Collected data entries
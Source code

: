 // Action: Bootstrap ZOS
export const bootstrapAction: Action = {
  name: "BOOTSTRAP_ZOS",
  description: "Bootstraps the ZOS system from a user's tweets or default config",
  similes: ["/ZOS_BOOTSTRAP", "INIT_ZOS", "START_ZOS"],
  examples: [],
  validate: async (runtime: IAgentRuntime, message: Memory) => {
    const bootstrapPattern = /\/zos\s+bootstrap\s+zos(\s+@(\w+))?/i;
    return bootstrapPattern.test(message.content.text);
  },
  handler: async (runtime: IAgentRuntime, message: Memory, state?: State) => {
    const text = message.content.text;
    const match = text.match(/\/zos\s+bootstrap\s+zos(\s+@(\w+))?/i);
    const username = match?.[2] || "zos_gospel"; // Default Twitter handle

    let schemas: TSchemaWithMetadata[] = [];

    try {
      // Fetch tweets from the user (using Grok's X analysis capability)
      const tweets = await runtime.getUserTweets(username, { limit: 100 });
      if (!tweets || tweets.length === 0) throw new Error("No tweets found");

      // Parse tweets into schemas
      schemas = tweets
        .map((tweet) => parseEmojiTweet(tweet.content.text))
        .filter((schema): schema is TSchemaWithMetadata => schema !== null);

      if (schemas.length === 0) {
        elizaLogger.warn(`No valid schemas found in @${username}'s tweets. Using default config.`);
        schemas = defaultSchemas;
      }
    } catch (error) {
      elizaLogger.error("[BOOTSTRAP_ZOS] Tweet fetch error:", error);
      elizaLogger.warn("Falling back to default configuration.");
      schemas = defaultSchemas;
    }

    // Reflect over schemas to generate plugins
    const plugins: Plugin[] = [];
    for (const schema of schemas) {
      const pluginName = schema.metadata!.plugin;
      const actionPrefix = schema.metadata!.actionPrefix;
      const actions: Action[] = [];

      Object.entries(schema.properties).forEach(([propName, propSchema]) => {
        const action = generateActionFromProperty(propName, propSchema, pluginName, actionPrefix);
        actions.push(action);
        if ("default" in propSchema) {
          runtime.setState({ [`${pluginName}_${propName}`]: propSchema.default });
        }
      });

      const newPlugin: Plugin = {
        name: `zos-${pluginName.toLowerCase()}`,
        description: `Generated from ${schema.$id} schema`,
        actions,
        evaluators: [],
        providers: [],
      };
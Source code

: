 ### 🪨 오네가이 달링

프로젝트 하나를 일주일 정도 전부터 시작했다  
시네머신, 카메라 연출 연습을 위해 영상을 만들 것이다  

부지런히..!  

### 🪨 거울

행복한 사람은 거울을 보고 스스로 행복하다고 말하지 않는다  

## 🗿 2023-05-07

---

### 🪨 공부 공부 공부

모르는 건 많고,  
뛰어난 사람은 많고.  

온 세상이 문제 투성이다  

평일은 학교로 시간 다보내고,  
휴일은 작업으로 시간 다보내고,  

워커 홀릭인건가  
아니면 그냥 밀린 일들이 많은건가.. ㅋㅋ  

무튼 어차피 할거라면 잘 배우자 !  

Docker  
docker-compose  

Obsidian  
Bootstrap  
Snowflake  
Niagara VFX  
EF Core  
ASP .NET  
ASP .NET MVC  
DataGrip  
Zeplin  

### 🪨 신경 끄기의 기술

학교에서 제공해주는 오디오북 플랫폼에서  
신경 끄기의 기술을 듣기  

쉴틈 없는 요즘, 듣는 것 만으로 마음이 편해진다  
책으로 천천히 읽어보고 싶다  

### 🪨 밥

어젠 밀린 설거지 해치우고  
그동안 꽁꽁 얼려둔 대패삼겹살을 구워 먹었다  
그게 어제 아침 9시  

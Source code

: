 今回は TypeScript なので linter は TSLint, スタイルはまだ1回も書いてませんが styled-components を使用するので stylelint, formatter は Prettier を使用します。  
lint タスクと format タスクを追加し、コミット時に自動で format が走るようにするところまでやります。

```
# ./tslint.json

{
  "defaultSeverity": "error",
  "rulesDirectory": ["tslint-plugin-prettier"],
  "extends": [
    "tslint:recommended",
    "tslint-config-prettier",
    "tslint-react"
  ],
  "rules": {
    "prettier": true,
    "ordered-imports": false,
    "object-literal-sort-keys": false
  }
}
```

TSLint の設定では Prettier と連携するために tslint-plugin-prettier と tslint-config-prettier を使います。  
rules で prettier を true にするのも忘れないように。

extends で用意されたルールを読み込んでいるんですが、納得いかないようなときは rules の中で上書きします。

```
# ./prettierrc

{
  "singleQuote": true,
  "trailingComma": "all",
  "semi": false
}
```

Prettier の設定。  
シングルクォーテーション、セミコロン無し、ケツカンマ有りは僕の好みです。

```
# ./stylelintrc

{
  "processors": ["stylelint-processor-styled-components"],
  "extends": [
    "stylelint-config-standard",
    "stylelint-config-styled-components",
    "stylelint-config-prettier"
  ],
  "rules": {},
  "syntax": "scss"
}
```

**Task to complete:**
From the entries, copy every line in which the word "warn" occurs.

**Solution for this problem:**
        elizaLogger.warn(`No valid schemas found in @${username}'s tweets. Using default config.`);
      elizaLogger.warn("Falling back to default configuration.");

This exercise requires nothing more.